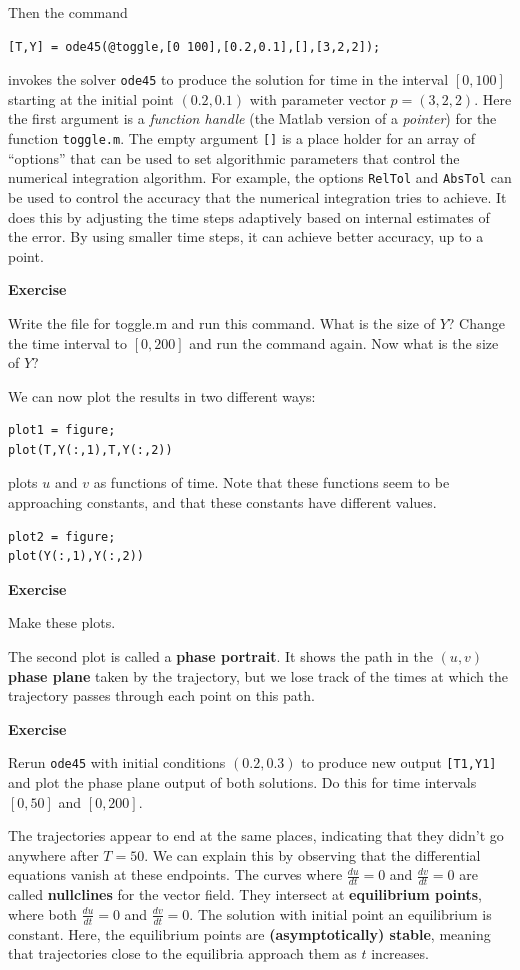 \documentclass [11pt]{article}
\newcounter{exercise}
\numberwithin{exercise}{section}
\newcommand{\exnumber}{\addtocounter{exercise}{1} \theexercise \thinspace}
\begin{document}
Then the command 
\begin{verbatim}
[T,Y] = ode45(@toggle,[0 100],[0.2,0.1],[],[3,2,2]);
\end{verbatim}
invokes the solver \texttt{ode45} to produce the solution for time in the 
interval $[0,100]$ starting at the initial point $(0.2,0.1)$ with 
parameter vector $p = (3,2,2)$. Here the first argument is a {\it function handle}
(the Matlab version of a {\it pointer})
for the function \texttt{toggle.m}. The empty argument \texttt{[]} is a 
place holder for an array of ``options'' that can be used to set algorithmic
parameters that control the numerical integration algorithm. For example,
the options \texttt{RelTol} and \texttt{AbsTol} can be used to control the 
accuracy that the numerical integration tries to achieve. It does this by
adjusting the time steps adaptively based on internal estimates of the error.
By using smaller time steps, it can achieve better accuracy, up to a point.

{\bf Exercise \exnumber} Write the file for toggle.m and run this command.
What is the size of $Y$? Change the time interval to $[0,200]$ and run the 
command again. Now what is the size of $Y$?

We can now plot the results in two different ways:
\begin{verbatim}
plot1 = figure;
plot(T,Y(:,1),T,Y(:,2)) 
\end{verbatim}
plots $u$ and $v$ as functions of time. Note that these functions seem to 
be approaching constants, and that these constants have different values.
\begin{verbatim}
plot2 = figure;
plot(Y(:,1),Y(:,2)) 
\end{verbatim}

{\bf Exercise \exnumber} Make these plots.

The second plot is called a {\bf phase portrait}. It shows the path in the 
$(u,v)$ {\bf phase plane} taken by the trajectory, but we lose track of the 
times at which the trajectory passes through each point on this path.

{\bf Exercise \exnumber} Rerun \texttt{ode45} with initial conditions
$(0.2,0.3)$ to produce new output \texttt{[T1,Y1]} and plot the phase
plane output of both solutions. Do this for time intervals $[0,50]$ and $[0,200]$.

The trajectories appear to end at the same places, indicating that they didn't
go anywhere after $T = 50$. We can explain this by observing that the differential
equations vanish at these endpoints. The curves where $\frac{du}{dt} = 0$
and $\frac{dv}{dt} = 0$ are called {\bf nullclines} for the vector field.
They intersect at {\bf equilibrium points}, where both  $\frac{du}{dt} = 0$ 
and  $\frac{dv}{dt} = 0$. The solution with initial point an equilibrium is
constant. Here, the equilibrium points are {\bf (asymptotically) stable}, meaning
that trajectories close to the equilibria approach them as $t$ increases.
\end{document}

------------------------------------------------

(WHAT YOU NEED TO DO):
Please make an exact copy of the records, leaving out any picture.

(OUTPUT BELOW):
 \documentclass [11pt]{article}
\newcounter{exercise}
\numberwithin{exercise}{section}
\newcommand{\exnumber}{\addtocounter{exercise}{1} \theexercise \thinspace}
\begin{document}
Then the command 
\begin{verbatim}
[T,Y] = ode45(@toggle,[0 100],[0.2,0.1],[],[3,2,2]);
\end{verbatim}
invokes the solver \texttt{ode45} to produce the solution for time in the 
interval $[0,100]$ starting at the initial point $(0.2,0.1)$ with 
parameter vector $p = (3,2,2)$. Here the first argument is a {\it function handle}
(the Matlab version of a {\it pointer})
for the function \texttt{toggle.m}. The empty argument \texttt{[]} is a 
place holder for an array of ``options'' that can be used to set algorithmic
parameters that control the numerical integration algorithm. For example,
the options \texttt{RelTol} and \texttt{AbsTol} can be used to control the 
accuracy that the numerical integration tries to achieve. It does this by
adjusting the time steps adaptively based on internal estimates of the error.
By using smaller time steps, it can achieve better accuracy, up to a point.

{\bf Exercise \exnumber} Write the file for toggle.m and run this command.
What is the size of $Y$? Change the time interval to $[0,200]$ and run the 
command again. Now what is the size of $Y$?

We can now plot the results in two different ways:
\begin{verbatim}
plot1 = figure;
plot(T,Y(:,1),T,Y(:,2)) 
\end{verbatim}
plots $u$ and $v$ as functions of time. Note that these functions seem to 
be approaching constants, and that these constants have different values.
\begin{verbatim}
plot2 = figure;
plot(Y(:,1),Y(:,2)) 
\end{verbatim}

{\bf Exercise \exnumber} Make these plots.

The second plot is called a {\bf phase portrait}. It shows the path in the 
$(u,v)$ {\bf phase plane} taken by the trajectory, but we lose track of the 
times at which the trajectory passes through each point on this path.

{\bf Exercise \exnumber} Rerun \texttt{ode45} with initial conditions
$(0.2,0.3)$ to produce new output \texttt{[T1,Y1]} and plot the phase
plane output of both solutions. Do this for time intervals $[0,50]$ and $[0,200]$.

The trajectories appear to end at the same places, indicating that they didn't
go anywhere after $T = 50$. We can explain this by observing that the differential
equations vanish at these endpoints. The curves where $\frac{du}{dt} = 0$
and $\frac{dv}{dt} = 0$ are called {\bf nullclines} for the vector field.
They intersect at {\bf equilibrium points}, where both  $\frac{du}{dt} = 0$ 
and  $\frac{dv}{dt} = 0$. The solution with initial point an equilibrium is
constant. Here, the equilibrium points are {\bf (asymptotically) stable}, meaning
that trajectories close to the equilibria approach them as $t$ increases.
\end{document}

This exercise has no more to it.